Prompt: Return the first line of the listing below and all the lines after it through the one containing "Файл манифеста поставщика", exactly, without pictures.

Given entries:
___

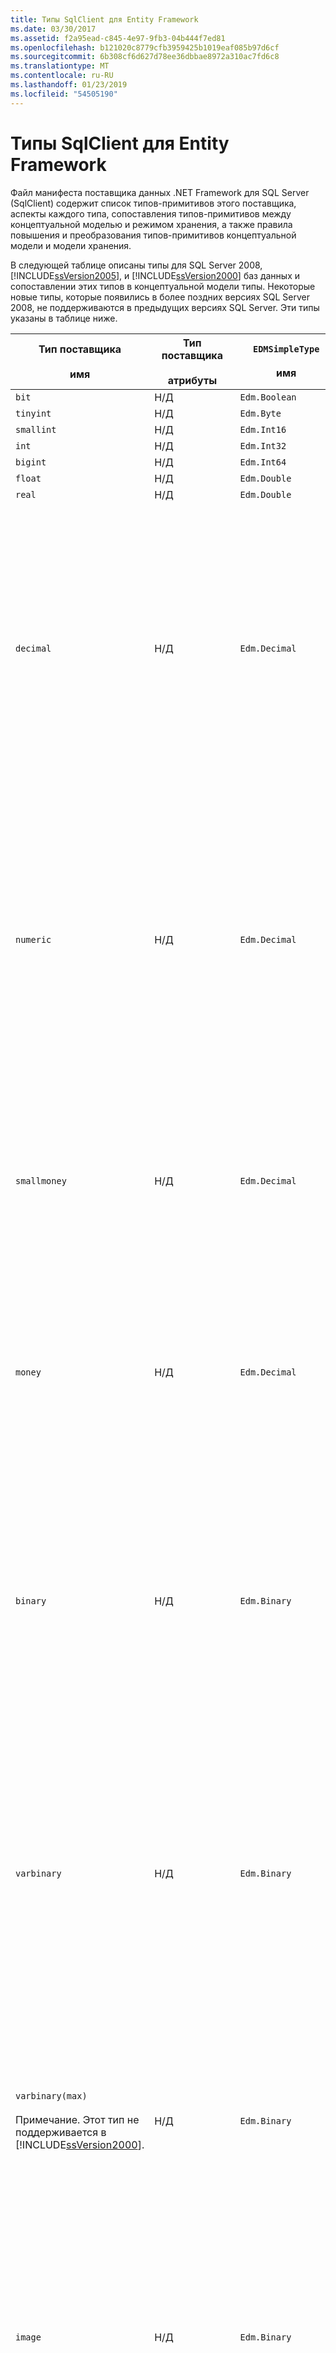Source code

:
 ```yaml
---
title: Типы SqlClient для Entity Framework
ms.date: 03/30/2017
ms.assetid: f2a95ead-c845-4e97-9fb3-04b444f7ed81
ms.openlocfilehash: b121020c8779cfb3959425b1019eaf085b97d6cf
ms.sourcegitcommit: 6b308cf6d627d78ee36dbbae8972a310ac7fd6c8
ms.translationtype: MT
ms.contentlocale: ru-RU
ms.lasthandoff: 01/23/2019
ms.locfileid: "54505190"
---
```

# <a name="sqlclient-for-entity-frameworktypes"></a>Типы SqlClient для Entity Framework
Файл манифеста поставщика данных .NET Framework для SQL Server (SqlClient) содержит список типов-примитивов этого поставщика, аспекты каждого типа, сопоставления типов-примитивов между концептуальной моделью и режимом хранения, а также правила повышения и преобразования типов-примитивов концептуальной модели и модели хранения.  
  
 В следующей таблице описаны типы для SQL Server 2008, [!INCLUDE[ssVersion2005](../../../../../includes/ssversion2005-md.md)], и [!INCLUDE[ssVersion2000](../../../../../includes/ssversion2000-md.md)] баз данных и сопоставлении этих типов в концептуальной модели типы. Некоторые новые типы, которые появились в более поздних версиях SQL Server 2008, не поддерживаются в предыдущих версиях SQL Server. Эти типы указаны в таблице ниже.  
  
|Тип поставщика<br /><br /> имя|Тип поставщика<br /><br /> атрибуты|`EDMSimpleType`<br /><br /> имя|Области|  
|----------------------------|----------------------------------|------------------------------|------------|  
|`bit`|Н/Д|`Edm.Boolean`|Н/Д|  
|`tinyint`|Н/Д|`Edm.Byte`|Н/Д|  
|`smallint`|Н/Д|`Edm.Int16`|Н/Д|  
|`int`|Н/Д|`Edm.Int32`|Н/Д|  
|`bigint`|Н/Д|`Edm.Int64`|Н/Д|  
|`float`|Н/Д|`Edm.Double`|Н/Д|  
|`real`|Н/Д|`Edm.Double`|Н/Д|  
|`decimal`|Н/Д|`Edm.Decimal`|Точность:<br /><br /> -Минимум: 1<br /><br /> -Maximum: 38<br /><br /> -Значение по умолчанию: 18<br /><br /> -Константы: False<br /><br /> Масштаб:<br /><br /> -Минимум: 0<br /><br /> -Maximum: 38<br /><br /> -Значение по умолчанию: 0<br /><br /> -Константы: False|  
|`numeric`|Н/Д|`Edm.Decimal`|Точность:<br /><br /> -Минимум: 1<br /><br /> -Maximum: 38<br /><br /> -Значение по умолчанию: 18<br /><br /> -Константы: False<br /><br /> Масштаб:<br /><br /> -Минимум: 0<br /><br /> -Maximum: 38<br /><br /> -Значение по умолчанию: 0<br /><br /> -Константы: False|  
|`smallmoney`|Н/Д|`Edm.Decimal`|Точность:<br /><br /> -Значение по умолчанию: 10<br /><br /> -Константы: Да<br /><br /> Масштаб:<br /><br /> -Значение по умолчанию: 4<br /><br /> -Константы: Да|  
|`money`|Н/Д|`Edm.Decimal`|Точность:<br /><br /> -Значение по умолчанию: 19<br /><br /> -Константы: Да<br /><br /> Масштаб:<br /><br /> -Значение по умолчанию: 4<br /><br /> -Константы: Да|  
|`binary`|Н/Д|`Edm.Binary`|MaxLength:<br /><br /> -Минимум: 1<br /><br /> -Maximum: 8000<br /><br /> -Значение по умолчанию: 8000<br /><br /> -Константы: False<br /><br /> FixedLength:<br /><br /> -Значение по умолчанию: Да<br /><br /> -Константы: Да|  
|`varbinary`|Н/Д|`Edm.Binary`|MaxLength:<br /><br /> -Минимум: 1<br /><br /> -Maximum: 8000<br /><br /> -Значение по умолчанию: 8000<br /><br /> -Константы: False<br /><br /> FixedLength:<br /><br /> -Значение по умолчанию: False<br /><br /> -Константы: Да|  
|`varbinary(max)`<br /><br /> Примечание. Этот тип не поддерживается в [!INCLUDE[ssVersion2000](../../../../../includes/ssversion2000-md.md)].|Н/Д|`Edm.Binary`|MaxLength:<br /><br /> -Значение по умолчанию: 214748364780<br /><br /> -Константы: Да<br /><br /> FixedLength:<br /><br /> -Значение по умолчанию: False<br /><br /> -Константы: Да|  
|`image`|Н/Д|`Edm.Binary`|MaxLength:<br /><br /> -Значение по умолчанию: 2147483647<br /><br /> -Константы: Да<br /><br /> FixedLength:<br /><br /> -Значение по умолчанию: False<br /><br /> -Константы: Да|  
|`timestamp`|Н/Д|`Edm.Binary`|MaxLength:<br /><br /> -Значение по умолчанию: 8<br /><br /> -Константы: Да<br /><br /> FixedLength:<br /><br /> -Значение по умолчанию: Да<br /><br /> -Константы: Да|  
|`rowversion`|Н/Д|`Edm.Binary`|MaxLength:<br /><br /> -Значение по умолчанию: 8<br /><br /> -Константы: Да<br /><br /> FixedLength:<br /><br /> -Значение по умолчанию: Да<br /><br /> -Константы: Да|  
|`smalldatetime`|Н/Д|`Edm.DateTime`|Точность:<br /><br /> -Значение по умолчанию: 0<br /><br /> -Константы: Да|  
|`datetime`|Н/Д|`Edm.DateTime`|Точность:<br /><br /> -Значение по умолчанию: 3<br /><br /> -Константы: Да|  
|`date`<br /><br /> Примечание. Этот тип не поддерживается в SQL Server 2005 и SQL Server 2000.|Н/Д|`Edm.DateTime`|Точность:<br /><br /> -Значение по умолчанию: 0<br /><br /> -Константы: False|  
|`time`<br /><br /> Примечание. Этот тип не поддерживается в SQL Server 2005 и SQL Server 2000.|Н/Д|`Edm.Time`|Точность:<br /><br /> -Значение по умолчанию: 7<br /><br /> -Константы: False|  
|`datetime2`<br /><br /> Примечание. Этот тип не поддерживается в SQL Server 2005 и SQL Server 2000.|Н/Д|`Edm.DateTime`|Точность:<br /><br /> -Значение по умолчанию: 7<br /><br /> -Константы: False|  
|`datetimeoffset`<br /><br /> Примечание. Этот тип не поддерживается в SQL Server 2005 и SQL Server 2000.|Н/Д|`Edm.DateTimeOffset`|Точность:<br /><br /> -Значение по умолчанию: 7<br /><br /> -Константы: False|  
|`nvarchar`<br /><br /> Примечание. Этот тип не поддерживается в [!INCLUDE[ssVersion2000](../../../../../includes/ssversion2000-md.md)].|Н/Д|`Edm.String`|MaxLength:<br /><br /> -Минимум: 1<br /><br /> -Maximum: 4000<br /><br /> -Значение по умолчанию: 4000<br /><br /> -Константы: False<br /><br /> Юникод.<br /><br /> -Значение по умолчанию: Да<br /><br /> -Константы: Да<br /><br /> FixedLength:<br /><br /> -Значение по умолчанию: False<br /><br /> -Константы: Да|  
|`varchar`<br /><br /> Примечание. Этот тип не поддерживается в [!INCLUDE[ssVersion2000](../../../../../includes/ssversion2000-md.md)].|Н/Д|`Edm.String`|MaxLength:<br /><br /> -Минимум: 1<br /><br /> -Maximum: 8000<br /><br /> -Значение по умолчанию: 8000<br /><br /> -Константы: False<br /><br /> Юникод.<br /><br /> -Значение по умолчанию: False<br /><br /> -Константы: Да<br /><br /> FixedLength:<br /><br /> -Значение по умолчанию: False<br /><br /> -Константы: Да|  
|`char`|Н/Д|`Edm.String`|MaxLength:<br /><br /> -Минимум: 1<br /><br /> -Maximum: 8000<br /><br /> -Значение по умолчанию: 8000<br /><br /> -Константы: False<br /><br /> Юникод.<br /><br /> -Значение по умолчанию: False<br /><br /> -Константы: Да<br /><br /> FixedLength:<br /><br /> -Значение по умолчанию: Да<br /><br /> -Константы: Да|  
|`nchar`|Н/Д|`Edm.String`|MaxLength:<br /><br /> -Минимум: 1<br /><br /> -Maximum: 4000<br /><br /> -Значение по умолчанию: 4000<br /><br /> -Константы: False<br /><br /> Юникод.<br /><br /> -Значение по умолчанию: Да<br /><br /> -Константы: Да<br /><br /> FixedLength:<br /><br /> -Значение по умолчанию: Да<br /><br /> -Константы: Да|  
|`varchar`(`max`)|Н/Д|`Edm.String`|MaxLength:<br /><br /> -Значение по умолчанию: 2147483647<br /><br /> -Константы: Да<br /><br /> Юникод.<br /><br /> -Значение по умолчанию: False<br /><br /> -Константы: Да<br /><br /> FixedLength:<br /><br /> -Значение по умолчанию: False<br /><br /> -Константы: Да|  
|`nvarchar`(`max`)|Н/Д|`Edm.String`|MaxLength:<br /><br /> -Значение по умолчанию: 1073741823<br /><br /> -Константы: Да<br /><br /> Юникод.<br /><br /> -Значение по умолчанию: Да<br /><br /> -Константы: Да<br /><br /> FixedLength:<br /><br /> -Значение по умолчанию: False<br /><br /> -Константы: Да|  
|`ntext`|Сравним равенства: False<br /><br /> Упорядочению: False|`Edm.String`|MaxLength:<br /><br /> -Значение по умолчанию: 1073741823<br /><br /> -Константы: Да<br /><br /> Юникод.<br /><br /> -Значение по умолчанию: False<br /><br /> -Константы: Да<br /><br /> FixedLength:<br /><br /> -Значение по умолчанию: False<br /><br /> -Константы: Да|  
|`text`|Сравним равенства: False<br /><br /> Упорядочению: False|`Edm.String`|MaxLength:<br /><br /> -Значение по умолчанию: 2147483647<br /><br /> -Константы: Да<br /><br /> Юникод.<br /><br /> -Значение по умолчанию: False<br /><br /> -Константы: Да<br /><br /> FixedLength:<br /><br /> -Значение по умолчанию: False<br /><br /> -Константы: Да|  
|`Unique`<br /><br /> `identifier`|Сравним равенства: Да<br /><br /> Упорядочению: Да|`Edm.Guid`|Н/Д|  
|`xml`|Сравним равенства: False<br /><br /> Упорядочению: False|`Edm.String`|MaxLength:<br /><br /> -Значение по умолчанию: 1073741823<br /><br /> -Константы: Да<br /><br /> Юникод.<br /><br /> -Значение по умолчанию: Да<br /><br /> -Константы: Да<br /><br /> FixedLength:<br /><br /> -Значение по умолчанию: False<br /><br /> -Константы: Да|  
  
## <a name="see-also"></a>См. также
- [Спецификации CSDL, SSDL и MSL](../../../../../docs/framework/data/adonet/ef/language-reference/csdl-ssdl-and-msl-specifications.md)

___

Solution:
Source code

:
 ```yaml
---
title: Типы SqlClient для Entity Framework
ms.date: 03/30/2017
ms.assetid: f2a95ead-c845-4e97-9fb3-04b444f7ed81
ms.openlocfilehash: b121020c8779cfb3959425b1019eaf085b97d6cf
ms.sourcegitcommit: 6b308cf6d627d78ee36dbbae8972a310ac7fd6c8
ms.translationtype: MT
ms.contentlocale: ru-RU
ms.lasthandoff: 01/23/2019
ms.locfileid: "54505190"
---
```

# <a name="sqlclient-for-entity-frameworktypes"></a>Типы SqlClient для Entity Framework
Файл манифеста поставщика данных .NET Framework для SQL Server (SqlClient) содержит список типов-примитивов этого поставщика, аспекты каждого типа, сопоставления типов-примитивов между концептуальной моделью и режимом хранения, а также правила повышения и преобразования типов-примитивов концептуальной модели и модели хранения.  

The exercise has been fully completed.